Ruling in two cases, one of which concerned a piece of land which was registered as a TVG in April 1997, the judges said that there was no evidence that the delay had caused "significant detriment" to local residents. Although the length of time between incorrect registration and the landowner's application for removal was "not immaterial", a balance had to be struck between the right of the landowners and the rights of local residents, they said.
"Where the applicant is the owner of the land, the starting point, as it seems to me, is that the landowner's rights have been severely curtailed when they should not have been, and the inhabitants have acquired rights which they should not have had," said Lady Hale in her leading judgment.
Dev Desai, an expert in TVG cases at Pinsent Masons, the law firm behind Out-Law.com, said that the decision provided an "exciting opportunity" for owners of TVG land to consider whether there may be grounds to challenge that registration, even if the land had been registered as a TVG "for decades". The law in relation to registration and challenges had been "in a state of flux" for several decades, leaving many unsure about the prospects of success of any rectification application, he said. "However, the law has been clarified and refined over that period and, with the benefit of this latest Supreme Court decision, landowners and prospective investors can see that a very long delay in making a rectification application is not necessarily fatal," he said.
"The Paddico case concerned a village green that was registered in April 1997, over 15 years ago.

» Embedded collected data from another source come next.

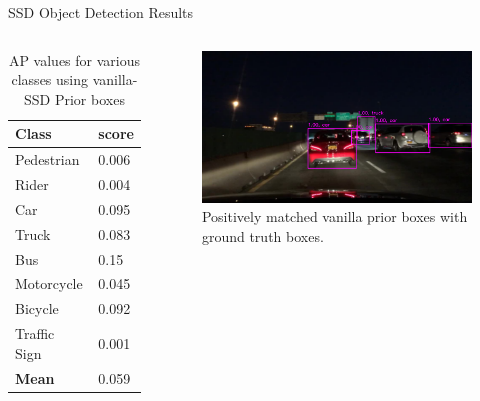 \documentclass[10pt, aspectratio=169]{beamer}
\begin{document}
\begin{frame}[allowframebreaks]{SSD Object Detection Results}

    \begin{columns}
            \begin{table}
                \caption{AP values for various classes using vanilla-SSD Prior boxes}
                \begin{tabular}{ll}
                    \hline
                        \textbf{Class} & \textbf{score} \\ \hline
                        Pedestrian     & 0.006              \\ \hline
                        Rider          & 0.004              \\ \hline
                        Car            & 0.095              \\ \hline
                        Truck          & 0.083              \\ \hline
                        Bus            & 0.15               \\ \hline 
                        Motorcycle     & 0.045              \\ \hline
                        Bicycle        & 0.092              \\ \hline
                        Traffic Sign   & 0.001              \\ \hline
                        \textbf{Mean}  & 0.059  \\\hline
                \end{tabular}
            \end{table}
            \begin{figure}[!ht]
                \centering
                \includegraphics[scale=0.175]{images/9.png}
                \caption[SSD framework]{Positively matched vanilla prior boxes with ground truth boxes.}
            \end{figure}
    \end{columns}


\end{frame}
\end{document}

The Betterment case involved a delay of over 11 years. The Supreme Court decided that this delay did not constitute any real detriment to the local inhabitants who used the land as a village green, since they never should have been given the right to do so. Set against the substantial prejudice to the landowner in not being able to properly exploit and develop the land, the Supreme Court considered that rectification should be allowed to remove the TVG status from both pieces of land," he said.

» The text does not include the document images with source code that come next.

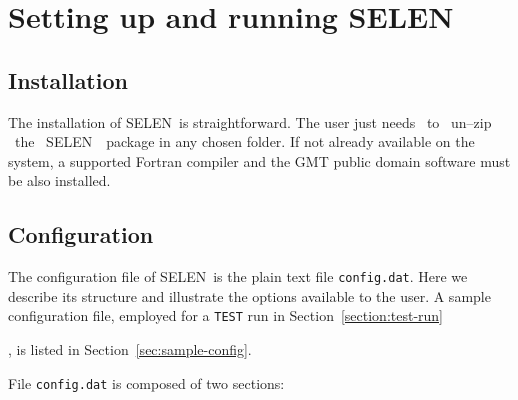 \documentclass[11pt,fleqn,a4paper,titlepage]{article}
\newcommand\selen{\textsf{SELEN~}}
\begin{document}
{\section{Setting up and running \selen}

\subsection{Installation}\label{sec:installation}
The installation of \selen is straightforward. The user just needs ~to ~un--zip ~the ~\selen ~package 
in any chosen folder.  If not already available on the system, a supported Fortran compiler and the GMT public domain software \citep{Wessel_and_Smith_1998} must be also installed.

\subsection{Configuration}\label{sec:configuration}
The configuration file of \selen is the plain text file \texttt{config.dat}. Here we describe its structure and illustrate the options available to the user. A sample configuration file, employed for a \texttt{TEST} run in Section~\ref{section:test-run}}, is listed 
in Section~\ref{sec:sample-config}. 

\vspace{0.6cm}
\noindent File \texttt{config.dat} is composed of two sections:
\end{document}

Desai said that, following the Supreme Court's decision, landowners with land blighted by registration could apply to have that status removed, allowing them to "unlock the development value and potential of the land". It was also possible that some investors could "actively seek out village greens with challengeable registrations" and take "calculated risks in acquiring them for prices based on their village green status", he said.
The Supreme Court's ruling concerned the effect of a lapse of time on an application for rectification of a wrongly-made registration. At issue was a piece of land known as Clayton Fields in Huddersfield, now owned by Paddico, and land known as Markham and Little Francis in Weymouth, now owned by Betterment. In the Paddico case, planning permissions dating back to the 1960s had been granted for housing development on the land but no building had occurred by 1997, when it was successfully registered as a TVG. The registration was initially challenged, but this challenge did not proceed and Paddico began a fresh challenge in 2010. In the Betterment case, the land was registered as a TVG in 2001 and Betterment challenged this when it purchased the land in 2005.
In both cases, issues of whether the land had been wrongly registered had already been settled by the lower courts. Both the High Court and Court of Appeal agreed that the registration of the Betterment land should not stand. The High Court ruled that the Paddico registration should also be rectified, but the Court of Appeal overturned this due to the length of time that had passed between registration and application for rectification. However, the Supreme Court disagreed.
"There is no evidence at all of any specific prejudice to the local inhabitants, other than the loss of the right to use the land for recreation," said Lady Hale. "On the other side of the coin, [the Court of Appeal judge] was wrong to suggest that 'all other things were equal'. Paddico would suffer injustice as a result of being wrongly deprived of the right to seek to develop the land. The company would suffer injustice in being deprived of the likelihood that they would benefit from the overage provisions in the sale contract. The public would suffer prejudice in the land not being available for the use to which the democratic planning procedures had decided that it should eventually be put. In my view the [High Court] judge was entitled to reach the conclusion that he did and his decision should be restored," she said.
"It is noteworthy that there is no time limit for the statutory right to seek rectification of the village green register," said property litigation expert Dev Desai. "Therefore, in order to regulate when a party could make such an application, the Supreme Court drew an analogy with the equitable principle of laches to decide that the crucial question was whether any delay in making a rectification application caused detriment or prejudice. On this basis, the court engaged in a balancing act between the prejudice suffered by local inhabitants and the owner of the village green to come to a just result."
The Court of Appeal is currently considering TVG rectification time limits in relation to transitional provisions in the 2006 Commons Act that created a five year 'grace period'. In July 2013, the High Court ruled that retrospective corrections to an invalid application in relation to the piece of land known as Bushfield Camp, after the time limits for the application had passed, were permitted on the grounds of fairness. The Court of Appeal's decision is due within weeks.